• Data to examine:
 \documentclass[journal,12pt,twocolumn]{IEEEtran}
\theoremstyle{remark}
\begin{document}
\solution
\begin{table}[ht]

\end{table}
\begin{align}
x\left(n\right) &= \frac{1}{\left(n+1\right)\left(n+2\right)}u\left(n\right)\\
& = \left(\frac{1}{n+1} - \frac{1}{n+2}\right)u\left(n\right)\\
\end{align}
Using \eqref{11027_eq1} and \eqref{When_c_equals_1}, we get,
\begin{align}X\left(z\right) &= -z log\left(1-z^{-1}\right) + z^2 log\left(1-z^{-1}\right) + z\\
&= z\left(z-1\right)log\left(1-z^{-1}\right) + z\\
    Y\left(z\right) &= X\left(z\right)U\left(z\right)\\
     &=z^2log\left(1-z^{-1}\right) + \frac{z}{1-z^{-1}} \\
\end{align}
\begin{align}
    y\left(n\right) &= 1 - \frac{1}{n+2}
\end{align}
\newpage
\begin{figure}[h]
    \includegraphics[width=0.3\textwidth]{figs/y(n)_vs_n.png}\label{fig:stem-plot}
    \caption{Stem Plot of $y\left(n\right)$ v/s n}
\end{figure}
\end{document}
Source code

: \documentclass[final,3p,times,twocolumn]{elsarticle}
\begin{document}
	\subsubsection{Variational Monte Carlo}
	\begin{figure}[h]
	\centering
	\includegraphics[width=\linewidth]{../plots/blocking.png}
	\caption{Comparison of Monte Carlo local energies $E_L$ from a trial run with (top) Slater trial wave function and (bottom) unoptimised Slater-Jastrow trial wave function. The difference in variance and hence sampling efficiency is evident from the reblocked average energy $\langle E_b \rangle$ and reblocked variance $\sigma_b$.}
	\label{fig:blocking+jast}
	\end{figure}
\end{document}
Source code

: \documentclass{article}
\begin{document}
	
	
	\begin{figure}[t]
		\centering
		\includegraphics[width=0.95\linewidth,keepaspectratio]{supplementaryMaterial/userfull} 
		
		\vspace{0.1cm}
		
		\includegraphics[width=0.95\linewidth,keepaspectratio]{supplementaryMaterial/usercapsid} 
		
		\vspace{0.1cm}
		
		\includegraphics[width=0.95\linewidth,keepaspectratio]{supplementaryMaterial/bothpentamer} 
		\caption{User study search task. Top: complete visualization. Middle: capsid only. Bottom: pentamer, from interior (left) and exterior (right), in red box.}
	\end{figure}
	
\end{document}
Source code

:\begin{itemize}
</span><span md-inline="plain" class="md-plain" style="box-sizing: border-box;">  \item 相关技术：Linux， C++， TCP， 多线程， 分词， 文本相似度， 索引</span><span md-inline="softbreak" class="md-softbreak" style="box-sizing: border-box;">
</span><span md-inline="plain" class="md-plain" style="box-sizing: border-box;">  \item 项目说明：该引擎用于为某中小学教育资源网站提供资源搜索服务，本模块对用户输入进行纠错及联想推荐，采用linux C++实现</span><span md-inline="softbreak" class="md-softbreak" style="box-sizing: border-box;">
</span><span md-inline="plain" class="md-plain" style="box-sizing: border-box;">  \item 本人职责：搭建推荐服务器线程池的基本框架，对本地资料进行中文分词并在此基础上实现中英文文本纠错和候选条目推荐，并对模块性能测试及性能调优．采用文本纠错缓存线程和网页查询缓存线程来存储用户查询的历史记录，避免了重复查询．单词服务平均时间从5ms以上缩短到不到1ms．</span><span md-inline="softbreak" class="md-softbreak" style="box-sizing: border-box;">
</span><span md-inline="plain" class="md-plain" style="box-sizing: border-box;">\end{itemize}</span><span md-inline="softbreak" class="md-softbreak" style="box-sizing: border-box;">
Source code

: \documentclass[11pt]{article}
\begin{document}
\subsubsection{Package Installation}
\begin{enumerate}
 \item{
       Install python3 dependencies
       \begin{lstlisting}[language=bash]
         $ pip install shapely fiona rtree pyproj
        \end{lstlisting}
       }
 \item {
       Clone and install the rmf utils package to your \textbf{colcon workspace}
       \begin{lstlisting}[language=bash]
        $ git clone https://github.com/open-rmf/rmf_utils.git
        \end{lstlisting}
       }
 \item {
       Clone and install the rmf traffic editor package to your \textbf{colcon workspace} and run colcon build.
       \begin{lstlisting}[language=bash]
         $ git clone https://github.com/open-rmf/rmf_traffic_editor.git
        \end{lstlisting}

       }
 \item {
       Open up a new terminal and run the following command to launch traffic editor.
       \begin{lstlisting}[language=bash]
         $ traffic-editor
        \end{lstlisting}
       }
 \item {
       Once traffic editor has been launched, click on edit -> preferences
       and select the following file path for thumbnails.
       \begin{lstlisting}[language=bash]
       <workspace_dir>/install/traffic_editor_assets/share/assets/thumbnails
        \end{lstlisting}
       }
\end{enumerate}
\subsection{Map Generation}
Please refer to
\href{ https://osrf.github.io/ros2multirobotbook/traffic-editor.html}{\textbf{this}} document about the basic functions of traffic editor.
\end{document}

• Exercise details: Go through the records and set every one down exactly.

• Exercise output:
 \documentclass[journal,12pt,twocolumn]{IEEEtran}
\theoremstyle{remark}
\begin{document}
\solution
\begin{table}[ht]

\end{table}
\begin{align}
x\left(n\right) &= \frac{1}{\left(n+1\right)\left(n+2\right)}u\left(n\right)\\
& = \left(\frac{1}{n+1} - \frac{1}{n+2}\right)u\left(n\right)\\
\end{align}
Using \eqref{11027_eq1} and \eqref{When_c_equals_1}, we get,
\begin{align}X\left(z\right) &= -z log\left(1-z^{-1}\right) + z^2 log\left(1-z^{-1}\right) + z\\
&= z\left(z-1\right)log\left(1-z^{-1}\right) + z\\
    Y\left(z\right) &= X\left(z\right)U\left(z\right)\\
     &=z^2log\left(1-z^{-1}\right) + \frac{z}{1-z^{-1}} \\
\end{align}
\begin{align}
    y\left(n\right) &= 1 - \frac{1}{n+2}
\end{align}
\newpage
\begin{figure}[h]
    \includegraphics[width=0.3\textwidth]{figs/y(n)_vs_n.png}\label{fig:stem-plot}
    \caption{Stem Plot of $y\left(n\right)$ v/s n}
\end{figure}
\end{document}
Source code

: \documentclass[final,3p,times,twocolumn]{elsarticle}
\begin{document}
	\subsubsection{Variational Monte Carlo}
	\begin{figure}[h]
	\centering
	\includegraphics[width=\linewidth]{../plots/blocking.png}
	\caption{Comparison of Monte Carlo local energies $E_L$ from a trial run with (top) Slater trial wave function and (bottom) unoptimised Slater-Jastrow trial wave function. The difference in variance and hence sampling efficiency is evident from the reblocked average energy $\langle E_b \rangle$ and reblocked variance $\sigma_b$.}
	\label{fig:blocking+jast}
	\end{figure}
\end{document}
Source code

: \documentclass{article}
\begin{document}
	
	
	\begin{figure}[t]
		\centering
		\includegraphics[width=0.95\linewidth,keepaspectratio]{supplementaryMaterial/userfull} 
		
		\vspace{0.1cm}
		
		\includegraphics[width=0.95\linewidth,keepaspectratio]{supplementaryMaterial/usercapsid} 
		
		\vspace{0.1cm}
		
		\includegraphics[width=0.95\linewidth,keepaspectratio]{supplementaryMaterial/bothpentamer} 
		\caption{User study search task. Top: complete visualization. Middle: capsid only. Bottom: pentamer, from interior (left) and exterior (right), in red box.}
	\end{figure}
	
\end{document}
Source code

:\begin{itemize}
</span><span md-inline="plain" class="md-plain" style="box-sizing: border-box;">  \item 相关技术：Linux， C++， TCP， 多线程， 分词， 文本相似度， 索引</span><span md-inline="softbreak" class="md-softbreak" style="box-sizing: border-box;">
</span><span md-inline="plain" class="md-plain" style="box-sizing: border-box;">  \item 项目说明：该引擎用于为某中小学教育资源网站提供资源搜索服务，本模块对用户输入进行纠错及联想推荐，采用linux C++实现</span><span md-inline="softbreak" class="md-softbreak" style="box-sizing: border-box;">
</span><span md-inline="plain" class="md-plain" style="box-sizing: border-box;">  \item 本人职责：搭建推荐服务器线程池的基本框架，对本地资料进行中文分词并在此基础上实现中英文文本纠错和候选条目推荐，并对模块性能测试及性能调优．采用文本纠错缓存线程和网页查询缓存线程来存储用户查询的历史记录，避免了重复查询．单词服务平均时间从5ms以上缩短到不到1ms．</span><span md-inline="softbreak" class="md-softbreak" style="box-sizing: border-box;">
</span><span md-inline="plain" class="md-plain" style="box-sizing: border-box;">\end{itemize}</span><span md-inline="softbreak" class="md-softbreak" style="box-sizing: border-box;">
Source code

: \documentclass[11pt]{article}
\begin{document}
\subsubsection{Package Installation}
\begin{enumerate}
 \item{
       Install python3 dependencies
       \begin{lstlisting}[language=bash]
         $ pip install shapely fiona rtree pyproj
        \end{lstlisting}
       }
 \item {
       Clone and install the rmf utils package to your \textbf{colcon workspace}
       \begin{lstlisting}[language=bash]
        $ git clone https://github.com/open-rmf/rmf_utils.git
        \end{lstlisting}
       }
 \item {
       Clone and install the rmf traffic editor package to your \textbf{colcon workspace} and run colcon build.
       \begin{lstlisting}[language=bash]
         $ git clone https://github.com/open-rmf/rmf_traffic_editor.git
        \end{lstlisting}

       }
 \item {
       Open up a new terminal and run the following command to launch traffic editor.
       \begin{lstlisting}[language=bash]
         $ traffic-editor
        \end{lstlisting}
       }
 \item {
       Once traffic editor has been launched, click on edit -> preferences
       and select the following file path for thumbnails.
       \begin{lstlisting}[language=bash]
       <workspace_dir>/install/traffic_editor_assets/share/assets/thumbnails
        \end{lstlisting}
       }
\end{enumerate}
\subsection{Map Generation}
Please refer to
\href{ https://osrf.github.io/ros2multirobotbook/traffic-editor.html}{\textbf{this}} document about the basic functions of traffic editor.
\end{document}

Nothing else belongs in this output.